HypoTermQA: Hypothetical Terms Dataset for Benchmarking Hallucination Tendency of LLMs

2024-01-01
Uluoglakci, Cem
Taşkaya Temizel, Tuğba
Hallucinations pose a significant challenge to the reliability and alignment of Large Language Models (LLMs), limiting their widespread acceptance beyond chat-bot applications. Despite ongoing efforts, hallucinations remain a prevalent challenge in LLMs. The detection of hallucinations itself is also a formidable task, frequently requiring manual labeling or constrained evaluations. This paper introduces an automated scalable framework that combines benchmarking LLMs’ hallucination tendencies with efficient hallucination detection. We leverage LLMs to generate challenging tasks related to hypothetical phenomena, subsequently employing them as agents for efficient hallucination detection. The framework is domain-agnostic, allowing the use of any language model for benchmark creation or evaluation in any domain. We introduce the publicly available HypoTermQA Benchmarking Dataset, on which state-of-the-art models’ performance ranged between 3% and 11%, and evaluator agents demonstrated a 6% error rate in hallucination prediction. The proposed framework provides opportunities to test and improve LLMs. Additionally, it has the potential to generate benchmarking datasets tailored to specific domains, such as law, health, and finance.

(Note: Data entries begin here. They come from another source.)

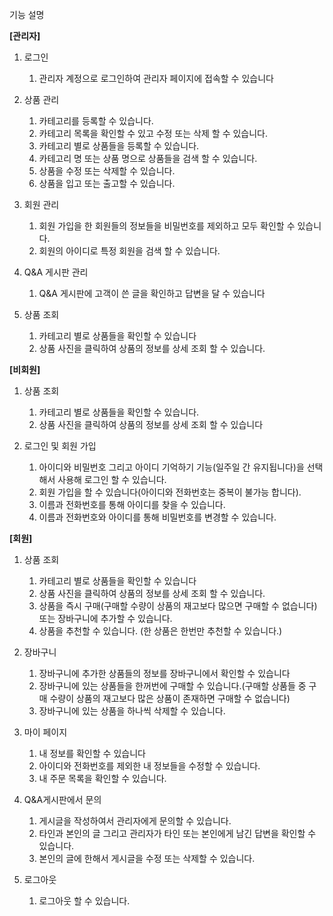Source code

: 기능 설명

**[관리자]**

1. 로그인
    1. 관리자 계정으로 로그인하여 관리자 페이지에 접속할 수 있습니다
    
2. 상품 관리
    1. 카테고리를 등록할 수 있습니다.
    2. 카테고리 목록을 확인할 수 있고 수정 또는 삭제 할 수 있습니다. 
    3. 카테고리 별로 상품들을 등록할 수 있습니다.
    4. 카테고리 명 또는 상품 명으로 상품들을 검색 할 수 있습니다.
    5. 상품을 수정 또는 삭제할 수 있습니다.
    6. 상품을 입고 또는 출고할 수 있습니다.
    
3. 회원 관리
    1. 회원 가입을 한 회원들의 정보들을 비밀번호를 제외하고 모두 확인할 수 있습니다.
    2. 회원의 아이디로 특정 회원을 검색 할 수 있습니다.
    
4. Q&A 게시판 관리
    1. Q&A 게시판에 고객이 쓴 글을 확인하고 답변을 달 수 있습니다
    
5. 상품 조회
    1. 카테고리 별로 상품들을 확인할 수 있습니다
    2. 상품 사진을 클릭하여 상품의 정보를 상세 조회 할 수 있습니다.
    

**[비회원]**

1. 상품 조회
    1. 카테고리 별로 상품들을 확인할 수 있습니다.
    2. 상품 사진을 클릭하여 상품의 정보를 상세 조회 할 수 있습니다
    
2. 로그인 및 회원 가입
    1. 아이디와 비밀번호 그리고 아이디 기억하기 기능(일주일 간 유지됩니다)을 선택해서 사용해 로그인 할 수 있습니다.
    2. 회원 가입을 할 수 있습니다(아이디와 전화번호는 중복이 불가능 합니다).
    3. 이름과 전화번호를 통해 아이디를 찾을 수 있습니다.
    4. 이름과 전화번호와 아이디를 통해 비밀번호를 변경할 수 있습니다.
    

**[회원]**

1. 상품 조회
    1. 카테고리 별로 상품들을 확인할 수 있습니다
    2. 상품 사진을 클릭하여 상품의 정보를 상세 조회 할 수 있습니다.
    3. 상품을 즉시 구매(구매할 수량이 상품의 재고보다 많으면 구매할 수 없습니다) 또는 장바구니에 추가할 수 있습니다.
    4. 상품을 추천할 수 있습니다. (한 상품은 한번만 추천할 수 있습니다.)
    
2. 장바구니
    1. 장바구니에 추가한 상품들의 정보를 장바구니에서 확인할 수 있습니다
    2. 장바구니에 있는 상품들을 한꺼번에 구매할 수 있습니다.(구매할 상품들 중 구매 수량이 상품의 재고보다 많은 상품이 존재하면 구매할 수 없습니다)
    3. 장바구니에 있는 상품을 하나씩 삭제할 수 있습니다.
    
3. 마이 페이지
    1. 내 정보를 확인할 수 있습니다
    2. 아이디와 전화번호를 제외한 내 정보들을 수정할 수 있습니다.
    3. 내 주문 목록을 확인할 수 있습니다.
    
4. Q&A게시판에서 문의
    1. 게시글을 작성하여서 관리자에게 문의할 수 있습니다.
    2. 타인과 본인의 글 그리고 관리자가 타인 또는 본인에게 남긴 답변을 확인할 수 있습니다.
    3. 본인의 글에 한해서 게시글을 수정 또는 삭제할 수 있습니다.
    
5. 로그아웃
    1. 로그아웃 할 수 있습니다.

18th Conference of the European Chapter of the Association for Computational Linguistics, EACL 2024 - Student Research Workshop, SRW 2024
Citation Formats
C. Uluoglakci and T. Taşkaya Temizel, “HypoTermQA: Hypothetical Terms Dataset for Benchmarking Hallucination Tendency of LLMs,” presented at the 18th Conference of the European Chapter of the Association for Computational Linguistics, EACL 2024 - Student Research Workshop, SRW 2024, St. Julian’s, Malta, 2024, Accessed: 00, 2024. [Online]. Available: https://www.scopus.com/inward/record.uri?partnerID=HzOxMe3b&scp=85188679789&origin=inward.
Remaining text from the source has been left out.